Check How AI helps in Films & TV
Key participants in this market include streaming services and conventional movie studios. Industry heavyweights like Netflix and Amazon Prime are expanding their market share with AI-powered products. The following examples of AI applications in the film and television sector:
- User Experience:
- Content recommendation: Recommendation engines can predict what should be promoted to users at a given time by looking at customer watching data, search history, rating data, duration, date, and the sort of device a user uses. These referrals have led to unexpected successes like La Casa de Papel. A wonderful example of tailored targeting in action is Netflix’s landing cards. Based on user data, Netflix employs machine learning to present numerous landing cards for various categories. Their machine learning model is constantly evolving as a result of data obtained from A/B testing and data obtained during model training.
- Search Engine Optimization: Machine classification techniques help categorise movies more effectively, improving search results when users enter category names rather than movie titles.

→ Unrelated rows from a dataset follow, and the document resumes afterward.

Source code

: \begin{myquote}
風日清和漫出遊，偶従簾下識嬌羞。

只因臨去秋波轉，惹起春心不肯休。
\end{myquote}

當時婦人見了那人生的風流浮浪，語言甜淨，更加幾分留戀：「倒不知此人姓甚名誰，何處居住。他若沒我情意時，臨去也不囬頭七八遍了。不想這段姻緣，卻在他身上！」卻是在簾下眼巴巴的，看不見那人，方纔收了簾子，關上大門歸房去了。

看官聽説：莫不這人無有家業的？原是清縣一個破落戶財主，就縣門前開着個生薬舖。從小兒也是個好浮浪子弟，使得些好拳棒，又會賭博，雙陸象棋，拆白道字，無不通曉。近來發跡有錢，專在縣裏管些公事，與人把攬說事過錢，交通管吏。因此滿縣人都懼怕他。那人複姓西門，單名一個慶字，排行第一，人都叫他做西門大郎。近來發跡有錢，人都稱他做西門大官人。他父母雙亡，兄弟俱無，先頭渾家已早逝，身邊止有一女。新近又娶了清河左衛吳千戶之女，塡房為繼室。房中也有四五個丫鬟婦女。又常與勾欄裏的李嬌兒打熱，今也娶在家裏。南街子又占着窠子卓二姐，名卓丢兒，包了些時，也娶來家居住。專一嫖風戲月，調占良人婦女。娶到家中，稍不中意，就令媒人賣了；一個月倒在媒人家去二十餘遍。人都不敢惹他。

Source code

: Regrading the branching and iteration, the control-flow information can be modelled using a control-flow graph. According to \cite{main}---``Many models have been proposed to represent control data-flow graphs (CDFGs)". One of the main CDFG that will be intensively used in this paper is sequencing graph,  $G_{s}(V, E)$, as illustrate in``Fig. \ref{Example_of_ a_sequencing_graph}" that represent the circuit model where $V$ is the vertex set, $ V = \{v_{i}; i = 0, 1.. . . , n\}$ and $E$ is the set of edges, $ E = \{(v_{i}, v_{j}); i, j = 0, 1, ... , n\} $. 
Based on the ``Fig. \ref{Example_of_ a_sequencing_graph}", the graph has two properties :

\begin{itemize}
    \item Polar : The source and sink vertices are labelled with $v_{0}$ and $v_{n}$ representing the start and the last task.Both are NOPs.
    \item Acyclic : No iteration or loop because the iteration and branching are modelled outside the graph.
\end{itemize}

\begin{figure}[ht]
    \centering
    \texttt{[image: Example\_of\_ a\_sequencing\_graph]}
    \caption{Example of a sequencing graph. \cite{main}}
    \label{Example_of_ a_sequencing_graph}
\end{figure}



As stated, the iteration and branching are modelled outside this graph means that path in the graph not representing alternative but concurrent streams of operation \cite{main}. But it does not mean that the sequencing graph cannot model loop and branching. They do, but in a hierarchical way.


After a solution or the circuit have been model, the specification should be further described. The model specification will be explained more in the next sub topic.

- Automation of subtitle verification: Businesses can use neural networks to match subtitles to frames. Machine learning algorithms do this by extracting audio from videos and feeding it to the trained neural network. According to a case study, the laborious and time-consuming manual verification procedure is synchronised with machine learning.45 seconds, on average, for a TV show
less than 2 minutes for a typical movie
- Streaming quality: Because of AI, Netflix is able to forecast future demand and place resources at advantageous server locations. Users can stream high-quality video even during peak hours by pre-positioning the video assets closer to the subscribers.
- Automating content creation is a possibility for businesses. Algorithms based on machine learning and artificial intelligence can write movie characters, summaries, and script ideas. AI for content automation is becoming more popular thanks to tools like GPT-3.